## [Work instruction]
Exclude the pictures, and otherwise reproduce the data in full.

****************************************

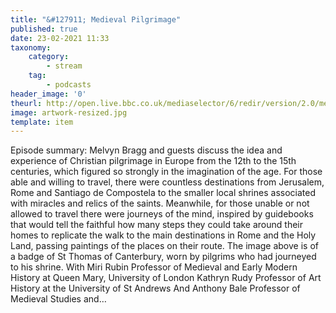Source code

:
 ```yaml
---
title: "&#127911; Medieval Pilgrimage"
published: true
date: 23-02-2021 11:33
taxonomy:
    category:
        - stream
    tag:
        - podcasts
header_image: '0'
theurl: http://open.live.bbc.co.uk/mediaselector/6/redir/version/2.0/mediaset/audio-nondrm-download/proto/http/vpid/p097755m.mp3
image: artwork-resized.jpg
template: item
--- 
```

Episode summary: Melvyn Bragg and guests discuss the idea and experience of Christian pilgrimage in Europe from the 12th to the 15th centuries, which figured so strongly in the imagination of the age. For those able and willing to travel, there were countless destinations from Jerusalem, Rome and Santiago de Compostela to the smaller local shrines associated with miracles and relics of the saints. Meanwhile, for those unable or not allowed to travel there were journeys of the mind, inspired by guidebooks that would tell the faithful how many steps they could take around their homes to replicate the walk to the main destinations in Rome and the Holy Land, passing paintings of the places on their route. The image above is of a badge of St Thomas of Canterbury, worn by pilgrims who had journeyed to his shrine. With Miri Rubin Professor of Medieval and Early Modern History at Queen Mary, University of London Kathryn Rudy Professor of Art History at the University of St Andrews And Anthony Bale Professor of Medieval Studies and…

****************************************

## [Written answer]
Source code

:
 ```yaml
---
title: "&#127911; Medieval Pilgrimage"
published: true
date: 23-02-2021 11:33
taxonomy:
    category:
        - stream
    tag:
        - podcasts
header_image: '0'
theurl: http://open.live.bbc.co.uk/mediaselector/6/redir/version/2.0/mediaset/audio-nondrm-download/proto/http/vpid/p097755m.mp3
image: artwork-resized.jpg
template: item
--- 
```

Episode summary: Melvyn Bragg and guests discuss the idea and experience of Christian pilgrimage in Europe from the 12th to the 15th centuries, which figured so strongly in the imagination of the age. For those able and willing to travel, there were countless destinations from Jerusalem, Rome and Santiago de Compostela to the smaller local shrines associated with miracles and relics of the saints. Meanwhile, for those unable or not allowed to travel there were journeys of the mind, inspired by guidebooks that would tell the faithful how many steps they could take around their homes to replicate the walk to the main destinations in Rome and the Holy Land, passing paintings of the places on their route. The image above is of a badge of St Thomas of Canterbury, worn by pilgrims who had journeyed to his shrine. With Miri Rubin Professor of Medieval and Early Modern History at Queen Mary, University of London Kathryn Rudy Professor of Art History at the University of St Andrews And Anthony Bale Professor of Medieval Studies and…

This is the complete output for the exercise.